Cape Town – Until recently South Africa’s two retail giants, Shoprite [JSE:SHP] and Pick n Pay [JSE:PWK], have been engaged in a public battle over who has the biggest market share.
They have, however, now agreed with Nielsen, the research firm that compiles information on the retail sector, not to comment on who has the bigger market stake.
Quinton Ivan, retail analyst of Coronation Asset Managers, says in recent years Pick n Pay has been the dominant retailer in terms of market share.
According to a Pick n Pay spokesperson Pick n Pay’s market stake has been 34% (including its Score shops) and 33.7% (without Score).
However Pick n Pay has been the biggest loser of market share in recent years, Ivan added.
The Shoprite group has gained ground by repositioning its Checkers chain and attracting wealthier clients. Woolworths has increased its food offering significantly.
Pick n Pay has also lost out by only recently centralising its supply chain, while other retailers have sorted this out already.

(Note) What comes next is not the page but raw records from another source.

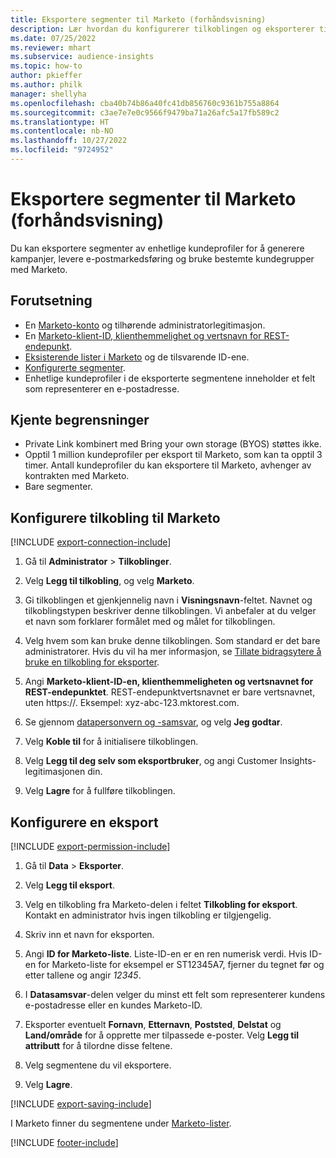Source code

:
 ```yaml
---
title: Eksportere segmenter til Marketo (forhåndsvisning)
description: Lær hvordan du konfigurerer tilkoblingen og eksporterer til Marketo.
ms.date: 07/25/2022
ms.reviewer: mhart
ms.subservice: audience-insights
ms.topic: how-to
author: pkieffer
ms.author: philk
manager: shellyha
ms.openlocfilehash: cba40b74b86a40fc41db856760c9361b755a8864
ms.sourcegitcommit: c3ae7e7e0c9566f9479ba71a26afc5a17fb589c2
ms.translationtype: HT
ms.contentlocale: nb-NO
ms.lasthandoff: 10/27/2022
ms.locfileid: "9724952"
---
```

# <a name="export-segments-to-marketo-preview"></a>Eksportere segmenter til Marketo (forhåndsvisning)

Du kan eksportere segmenter av enhetlige kundeprofiler for å generere kampanjer, levere e-postmarkedsføring og bruke bestemte kundegrupper med Marketo.

## <a name="prerequisites"></a>Forutsetning

- En [Marketo-konto](https://login.marketo.com/) og tilhørende administratorlegitimasjon.
- En [Marketo-klient-ID, klienthemmelighet og vertsnavn for REST-endepunkt](https://developers.marketo.com/rest-api/authentication/).
- [Eksisterende lister i Marketo](https://docs.marketo.com/display/public/DOCS/Understanding+Static+Lists) og de tilsvarende ID-ene.
- [Konfigurerte segmenter](segments.md).
- Enhetlige kundeprofiler i de eksporterte segmentene inneholder et felt som representerer en e-postadresse.

## <a name="known-limitations"></a>Kjente begrensninger

- Private Link kombinert med Bring your own storage (BYOS) støttes ikke.
- Opptil 1 million kundeprofiler per eksport til Marketo, som kan ta opptil 3 timer. Antall kundeprofiler du kan eksportere til Marketo, avhenger av kontrakten med Marketo.
- Bare segmenter.

## <a name="set-up-connection-to-marketo"></a>Konfigurere tilkobling til Marketo

[!INCLUDE [export-connection-include](includes/export-connection-admn.md)]

1. Gå til **Administrator** > **Tilkoblinger**.

1. Velg **Legg til tilkobling**, og velg **Marketo**.

1. Gi tilkoblingen et gjenkjennelig navn i **Visningsnavn**-feltet. Navnet og tilkoblingstypen beskriver denne tilkoblingen. Vi anbefaler at du velger et navn som forklarer formålet med og målet for tilkoblingen.

1. Velg hvem som kan bruke denne tilkoblingen. Som standard er det bare administratorer. Hvis du vil ha mer informasjon, se [Tillate bidragsytere å bruke en tilkobling for eksporter](connections.md#allow-contributors-to-use-a-connection-for-exports).

1. Angi **Marketo-klient-ID-en, klienthemmeligheten og vertsnavnet for REST-endepunktet**. REST-endepunktvertsnavnet er bare vertsnavnet, uten https://. Eksempel: xyz-abc-123.mktorest.com.

1. Se gjennom [datapersonvern og -samsvar](connections.md#data-privacy-and-compliance), og velg **Jeg godtar**.

1. Velg **Koble til** for å initialisere tilkoblingen.

1. Velg **Legg til deg selv som eksportbruker**, og angi Customer Insights-legitimasjonen din.

1. Velg **Lagre** for å fullføre tilkoblingen.

## <a name="configure-an-export"></a>Konfigurere en eksport

[!INCLUDE [export-permission-include](includes/export-permission.md)]

1. Gå til **Data** > **Eksporter**.

1. Velg **Legg til eksport**.

1. Velg en tilkobling fra Marketo-delen i feltet **Tilkobling for eksport**. Kontakt en administrator hvis ingen tilkobling er tilgjengelig.

1. Skriv inn et navn for eksporten.

1. Angi **ID for Marketo-liste**. Liste-ID-en er en ren numerisk verdi. Hvis ID-en for Marketo-liste for eksempel er ST12345A7, fjerner du tegnet før og etter tallene og angir *12345*.

1. I **Datasamsvar**-delen velger du minst ett felt som representerer kundens e-postadresse eller en kundes Marketo-ID.

1. Eksporter eventuelt **Fornavn**, **Etternavn**, **Poststed**, **Delstat** og **Land/område** for å opprette mer tilpassede e-poster. Velg **Legg til attributt** for å tilordne disse feltene.

1. Velg segmentene du vil eksportere.

1. Velg **Lagre**.

[!INCLUDE [export-saving-include](includes/export-saving.md)]

I Marketo finner du segmentene under [Marketo-lister](https://docs.marketo.com/display/public/DOCS/Understanding+Static+Lists).

[!INCLUDE [footer-include](includes/footer-banner.md)]
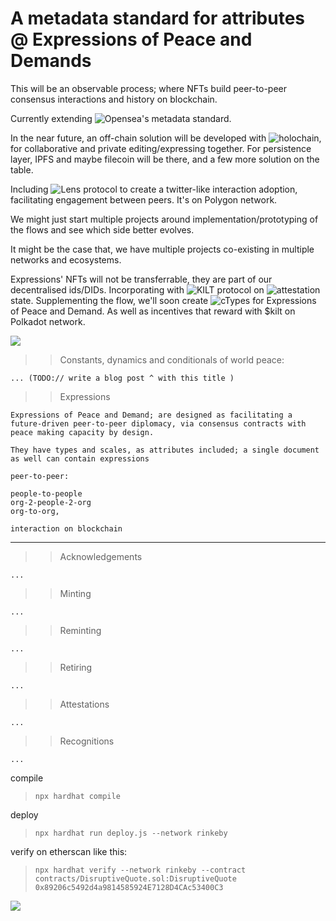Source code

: # A metadata standard for attributes @ Expressions of Peace and Demands  

This will be an observable process; where NFTs build peer-to-peer consensus interactions and history on blockchain. 

Currently extending ![ Opensea's metadata standard](https://docs.opensea.io/docs/metadata-standards#metadata-structure).

In the near future, an off-chain solution will be developed with ![holochain](https://holochain.org), for collaborative and private editing/expressing together. For persistence layer, IPFS and maybe filecoin will be there, and a few more solution on the table.

Including ![Lens protocol](https://lens.dev/) to create a twitter-like interaction adoption, facilitating engagement between peers. It's on Polygon network.

We might just start multiple projects around implementation/prototyping of the flows and see which side better evolves. 

It might be the case that, we have multiple projects co-existing in multiple networks and ecosystems. 

Expressions' NFTs will not be transferrable, they are part of our decentralised ids/DIDs.
Incorporating with ![KILT protocol](https://kilt.io) on ![attestation](https://dev.kilt.io/docs/sdk/workshop/attestation) state. 
Supplementing the flow, we'll soon create ![cTypes](https://dev.kilt.io/docs/sdk/workshop/attester/ctype) for Expressions of Peace and Demand.
As well as incentives that reward with $kilt on Polkadot network.

![](https://i.imgur.com/2TWGVMR.png)

>> Constants, dynamics and conditionals of world peace:

```
... (TODO:// write a blog post ^ with this title )
```




>> Expressions

```
Expressions of Peace and Demand; are designed as facilitating a future-driven peer-to-peer diplomacy, via consensus contracts with peace making capacity by design.

They have types and scales, as attributes included; a single document as well can contain expressions 

peer-to-peer:

people-to-people
org-2-people-2-org 
org-to-org, 

interaction on blockchain
```
---
>> Acknowledgements
```
...
```

>> Minting
```
...
```

>> Reminting 
```
...
```

>> Retiring
```
...
```

>> Attestations
```
...
```

>> Recognitions
```
...
```




compile
> `npx hardhat compile`

deploy

>`npx hardhat run deploy.js --network rinkeby`

verify on etherscan like this:
> ```npx hardhat verify --network rinkeby --contract contracts/DisruptiveQuote.sol:DisruptiveQuote 0x89206c5492d4a9814585924E7128D4CAc53400C3```


![](https://i.imgur.com/FoBXNFp.png)



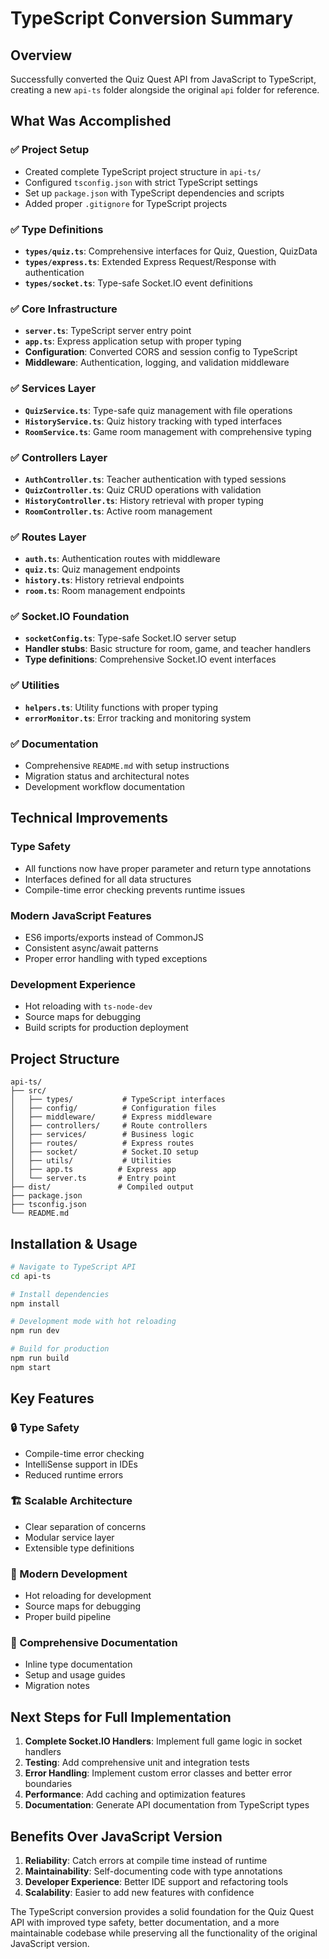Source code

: # TypeScript Conversion Summary

## Overview

Successfully converted the Quiz Quest API from JavaScript to TypeScript, creating a new `api-ts` folder alongside the original `api` folder for reference.

## What Was Accomplished

### ✅ Project Setup
- Created complete TypeScript project structure in `api-ts/`
- Configured `tsconfig.json` with strict TypeScript settings
- Set up `package.json` with TypeScript dependencies and scripts
- Added proper `.gitignore` for TypeScript projects

### ✅ Type Definitions
- **`types/quiz.ts`**: Comprehensive interfaces for Quiz, Question, QuizData
- **`types/express.ts`**: Extended Express Request/Response with authentication
- **`types/socket.ts`**: Type-safe Socket.IO event definitions

### ✅ Core Infrastructure
- **`server.ts`**: TypeScript server entry point
- **`app.ts`**: Express application setup with proper typing
- **Configuration**: Converted CORS and session config to TypeScript
- **Middleware**: Authentication, logging, and validation middleware

### ✅ Services Layer
- **`QuizService.ts`**: Type-safe quiz management with file operations
- **`HistoryService.ts`**: Quiz history tracking with typed interfaces
- **`RoomService.ts`**: Game room management with comprehensive typing

### ✅ Controllers Layer
- **`AuthController.ts`**: Teacher authentication with typed sessions
- **`QuizController.ts`**: Quiz CRUD operations with validation
- **`HistoryController.ts`**: History retrieval with proper typing
- **`RoomController.ts`**: Active room management

### ✅ Routes Layer
- **`auth.ts`**: Authentication routes with middleware
- **`quiz.ts`**: Quiz management endpoints
- **`history.ts`**: History retrieval endpoints
- **`room.ts`**: Room management endpoints

### ✅ Socket.IO Foundation
- **`socketConfig.ts`**: Type-safe Socket.IO server setup
- **Handler stubs**: Basic structure for room, game, and teacher handlers
- **Type definitions**: Comprehensive Socket.IO event interfaces

### ✅ Utilities
- **`helpers.ts`**: Utility functions with proper typing
- **`errorMonitor.ts`**: Error tracking and monitoring system

### ✅ Documentation
- Comprehensive `README.md` with setup instructions
- Migration status and architectural notes
- Development workflow documentation

## Technical Improvements

### Type Safety
- All functions now have proper parameter and return type annotations
- Interfaces defined for all data structures
- Compile-time error checking prevents runtime issues

### Modern JavaScript Features
- ES6 imports/exports instead of CommonJS
- Consistent async/await patterns
- Proper error handling with typed exceptions

### Development Experience
- Hot reloading with `ts-node-dev`
- Source maps for debugging
- Build scripts for production deployment

## Project Structure
```
api-ts/
├── src/
│   ├── types/           # TypeScript interfaces
│   ├── config/          # Configuration files
│   ├── middleware/      # Express middleware
│   ├── controllers/     # Route controllers
│   ├── services/        # Business logic
│   ├── routes/          # Express routes
│   ├── socket/          # Socket.IO setup
│   ├── utils/           # Utilities
│   ├── app.ts          # Express app
│   └── server.ts       # Entry point
├── dist/               # Compiled output
├── package.json
├── tsconfig.json
└── README.md
```

## Installation & Usage

```bash
# Navigate to TypeScript API
cd api-ts

# Install dependencies
npm install

# Development mode with hot reloading
npm run dev

# Build for production
npm run build
npm start
```

## Key Features

### 🔒 Type Safety
- Compile-time error checking
- IntelliSense support in IDEs
- Reduced runtime errors

### 🏗️ Scalable Architecture
- Clear separation of concerns
- Modular service layer
- Extensible type definitions

### 🚀 Modern Development
- Hot reloading for development
- Source maps for debugging
- Proper build pipeline

### 📝 Comprehensive Documentation
- Inline type documentation
- Setup and usage guides
- Migration notes

## Next Steps for Full Implementation

1. **Complete Socket.IO Handlers**: Implement full game logic in socket handlers
2. **Testing**: Add comprehensive unit and integration tests
3. **Error Handling**: Implement custom error classes and better error boundaries
4. **Performance**: Add caching and optimization features
5. **Documentation**: Generate API documentation from TypeScript types

## Benefits Over JavaScript Version

1. **Reliability**: Catch errors at compile time instead of runtime
2. **Maintainability**: Self-documenting code with type annotations
3. **Developer Experience**: Better IDE support and refactoring tools
4. **Scalability**: Easier to add new features with confidence

The TypeScript conversion provides a solid foundation for the Quiz Quest API with improved type safety, better documentation, and a more maintainable codebase while preserving all the functionality of the original JavaScript version.
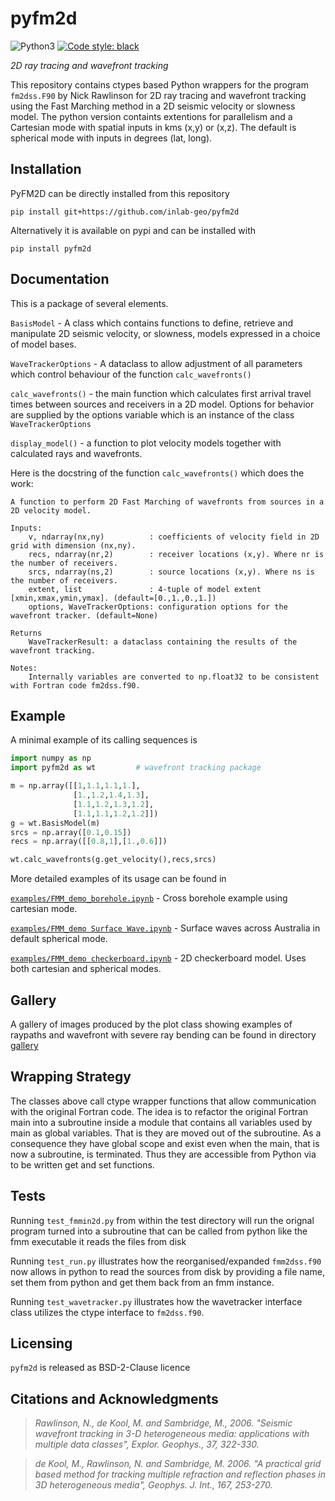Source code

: # pyfm2d

![Python3](https://img.shields.io/badge/python-3.x-brightgreen.svg)
<a href="https://github.com/psf/black"><img alt="Code style: black" src="https://img.shields.io/badge/code%20style-black-000000.svg"></a>

_2D ray tracing and wavefront tracking_


This repository contains ctypes based Python wrappers for the program `fm2dss.F90` by Nick Rawlinson for 2D ray tracing and wavefront tracking using the Fast Marching method in a 2D seismic velocity or slowness model.
The python version containts extentions for parallelism and a Cartesian mode with spatial inputs in kms (x,y) or (x,z). The default is spherical mode with inputs in degrees (lat, long). 

## Installation

PyFM2D can be directly installed from this repository
```
pip install git+https://github.com/inlab-geo/pyfm2d
```

Alternatively it is available on pypi and can be installed with

```
pip install pyfm2d
```

## Documentation

This is a package of several elements.

`BasisModel` - A class which contains functions to define, retrieve and manipulate 2D seismic velocity, or slowness, models expressed in a choice of model bases.

`WaveTrackerOptions` - A dataclass to allow adjustment of all parameters which control behaviour of the function `calc_wavefronts()`

`calc_wavefronts()` - the main function which calculates first arrival travel times between sources and receivers in a 2D model. Options for behavior are supplied by the options variable which is an instance of the class `WaveTrackerOptions`

`display_model()` - a function to plot velocity models together with calculated rays and wavefronts. 

Here is the docstring of the function `calc_wavefronts()` which does the work:

 	A function to perform 2D Fast Marching of wavefronts from sources in a 2D velocity model.

    Inputs:
        v, ndarray(nx,ny)          : coefficients of velocity field in 2D grid with dimension (nx,ny).
        recs, ndarray(nr,2)        : receiver locations (x,y). Where nr is the number of receivers.
        srcs, ndarray(ns,2)        : source locations (x,y). Where ns is the number of receivers.
        extent, list               : 4-tuple of model extent [xmin,xmax,ymin,ymax]. (default=[0.,1.,0.,1.])
        options, WaveTrackerOptions: configuration options for the wavefront tracker. (default=None)

    Returns
        WaveTrackerResult: a dataclass containing the results of the wavefront tracking.

    Notes:
        Internally variables are converted to np.float32 to be consistent with Fortran code fm2dss.f90.

## Example
A minimal example of its calling sequences is

```python
import numpy as np
import pyfm2d as wt         # wavefront tracking package

m = np.array([[1,1.1,1.1,1.],
              [1.,1.2,1.4,1.3],
              [1.1,1.2,1.3,1.2],
              [1.1,1.1,1.2,1.2]])
g = wt.BasisModel(m)
srcs = np.array([0.1,0.15])
recs = np.array([[0.8,1],[1.,0.6]])

wt.calc_wavefronts(g.get_velocity(),recs,srcs)

```
More detailed examples of its usage can be found in

[`examples/FMM_demo_borehole.ipynb`](./examples/FMM_demo_borehole.ipynb) - Cross borehole example using cartesian mode.

[`examples/FMM_demo Surface Wave.ipynb`](./examples/FMM_demo%20Surface%20Wave.ipynb) - Surface waves across Australia in default spherical mode.

[`examples/FMM_demo checkerboard.ipynb`](./examples/FMM_demo%20checkerboard.ipynb) - 2D checkerboard model. Uses both cartesian and spherical modes.

## Gallery

A gallery of images produced by the plot class showing examples of raypaths and wavefront with severe ray bending can be found in directory [gallery](./gallery)

## Wrapping Strategy

The classes above call ctype wrapper functions that allow communication with the original Fortran code.
The idea is to refactor the original Fortran main into a subroutine inside a module that contains all
variables used by main as global variables. That is they are moved out of the subroutine.
As a consequence they have global scope and exist even when the main, that
is now a subroutine, is terminated. Thus they are accessible from Python via to be written
get and set functions.

## Tests

Running `test_fmmin2d.py` from within the test directory will run the orignal program
turned into a subroutine that can be called from python like the fmm executable it reads
the files from disk

Running `test_run.py` illustrates how the reorganised/expanded `fmm2dss.f90` now
allows in python to read the sources from disk by providing a file name, set them
from python and get them back from an fmm instance.

Running `test_wavetracker.py` illustrates how the wavetracker interface class utilizes the ctype interface to `fm2dss.f90`.

## Licensing
`pyfm2d` is released as BSD-2-Clause licence

## Citations and Acknowledgments

> *Rawlinson, N., de Kool, M. and Sambridge, M., 2006. "Seismic wavefront tracking in 3-D heterogeneous media: applications with multiple data classes", Explor. Geophys., 37, 322-330.*

> *de Kool, M., Rawlinson, N. and Sambridge, M. 2006. "A practical grid based method for tracking multiple refraction and reflection phases in 3D heterogeneous media", Geophys. J. Int., 167, 253-270.*
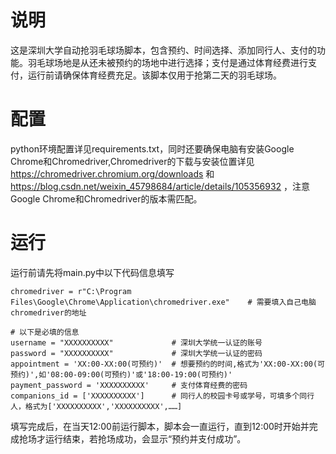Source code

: # 说明
这是深圳大学自动抢羽毛球场脚本，包含预约、时间选择、添加同行人、支付的功能。羽毛球场地是从还未被预约的场地中进行选择；支付是通过体育经费进行支付，运行前请确保体育经费充足。该脚本仅用于抢第二天的羽毛球场。

# 配置
python环境配置详见requirements.txt，同时还要确保电脑有安装Google Chrome和Chromedriver,Chromedriver的下载与安装位置详见 https://chromedriver.chromium.org/downloads 和 https://blog.csdn.net/weixin_45798684/article/details/105356932 ，注意Google Chrome和Chromedriver的版本需匹配。

# 运行
运行前请先将main.py中以下代码信息填写   
```
chromedriver = r"C:\Program Files\Google\Chrome\Application\chromedriver.exe"    # 需要填入自己电脑chromedriver的地址

# 以下是必填的信息
username = "XXXXXXXXXX"             # 深圳大学统一认证的账号
password = "XXXXXXXXXX"             # 深圳大学统一认证的密码
appointment = 'XX:00-XX:00(可预约)'  # 想要预约的时间,格式为'XX:00-XX:00(可预约)',如'08:00-09:00(可预约)'或'18:00-19:00(可预约)'
payment_password = 'XXXXXXXXXX'     # 支付体育经费的密码
companions_id = ['XXXXXXXXXX']      # 同行人的校园卡号或学号，可填多个同行人，格式为['XXXXXXXXXX','XXXXXXXXXX',……]
```
填写完成后，在当天12:00前运行脚本，脚本会一直运行，直到12:00时开始并完成抢场才运行结束，若抢场成功，会显示“预约并支付成功”。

The Shoprite group’s market share has grown by 1% to 30% in the year to March. According to a Shoprite spokesperson, the group was the only retailer which has increased its market share over the past year.
After Shoprite, Spar is SA’s biggest food retailer (25%) followed by Woolworths (10%). But the big supermarkets represent less than 50% of the total food retail market.
The rest is made up by independent shops, informal trade and Spaza shops.
While Pick n Pay has lost market share, Ivan reckons it can strengthen its position thanks to its new central supply chain starts and as its convenience shops like PnP Express Stores gain traction.
The group can however expect competition from Shoprite and Woolworths, which wants to boost its market share to 15%. And Spar’s franchise model has been very successful, with franchisees who know the market very well.